== AIM OF THE EXERCISE ==
The answer must consist only of the lines from the line with "poi esistono 3" to the line with "Le collezioni mettono", both included, exactly as they stand below.

[DATA SUPPLIED]

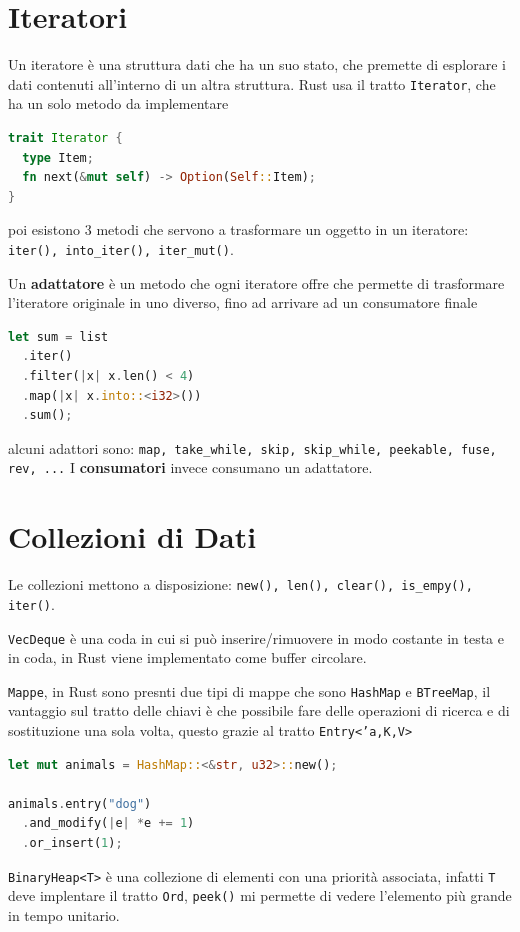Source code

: \documentclass[12pt]{article}
\begin{document}
\section{Iteratori}
Un iteratore \`e una struttura dati che ha un suo stato, che premette di esplorare i dati contenuti all'interno di un altra struttura. Rust usa il tratto \texttt{Iterator}, che ha un solo metodo da implementare
\begin{lstlisting}[language=rust]
trait Iterator {
  type Item;
  fn next(&mut self) -> Option(Self::Item);
}
\end{lstlisting}
poi esistono 3 metodi che servono a trasformare un oggetto in un iteratore: \texttt{iter(), into\_iter(), iter\_mut()}.

Un \textbf{adattatore} \`e un metodo che ogni iteratore offre che permette di trasformare l'iteratore originale in uno diverso, fino ad arrivare ad un consumatore finale
\begin{lstlisting}[language=rust]
let sum = list
  .iter()
  .filter(|x| x.len() < 4)
  .map(|x| x.into::<i32>())
  .sum();
\end{lstlisting}
alcuni adattori sono: \texttt{map, take_while, skip, skip\_while, peekable, fuse, rev, ...} I \textbf{consumatori} invece consumano un adattatore.


\section{Collezioni di Dati}
Le collezioni mettono a disposizione: \texttt{new(), len(), clear(), is\_empy(), iter()}.

\texttt{VecDeque} \`e una coda in cui si pu\`o inserire/rimuovere in modo costante in testa e in coda, in Rust viene implementato come buffer circolare.

\texttt{Mappe}, in Rust sono presnti due tipi di mappe che sono \texttt{HashMap} e \texttt{BTreeMap}, il vantaggio sul tratto delle chiavi \`e che possibile fare delle operazioni di ricerca e di sostituzione una sola volta, questo grazie al tratto \texttt{Entry<'a,K,V>}
\begin{lstlisting}[language=rust]
let mut animals = HashMap::<&str, u32>::new();

animals.entry("dog")
  .and_modify(|e| *e += 1)
  .or_insert(1);
\end{lstlisting}

\texttt{BinaryHeap<T>} \`e una collezione di elementi con una priorit\`a associata, infatti \texttt{T} deve implentare il tratto \texttt{Ord}, \texttt{peek()} mi permette di vedere l'elemento pi\`u grande in tempo unitario.
\end{document}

[/DATA SUPPLIED]

== EXERCISE SOLUTION ==
poi esistono 3 metodi che servono a trasformare un oggetto in un iteratore: \texttt{iter(), into\_iter(), iter\_mut()}.

Un \textbf{adattatore} \`e un metodo che ogni iteratore offre che permette di trasformare l'iteratore originale in uno diverso, fino ad arrivare ad un consumatore finale
\begin{lstlisting}[language=rust]
let sum = list
  .iter()
  .filter(|x| x.len() < 4)
  .map(|x| x.into::<i32>())
  .sum();
\end{lstlisting}
alcuni adattori sono: \texttt{map, take_while, skip, skip\_while, peekable, fuse, rev, ...} I \textbf{consumatori} invece consumano un adattatore.


\section{Collezioni di Dati}
Le collezioni mettono a disposizione: \texttt{new(), len(), clear(), is\_empy(), iter()}.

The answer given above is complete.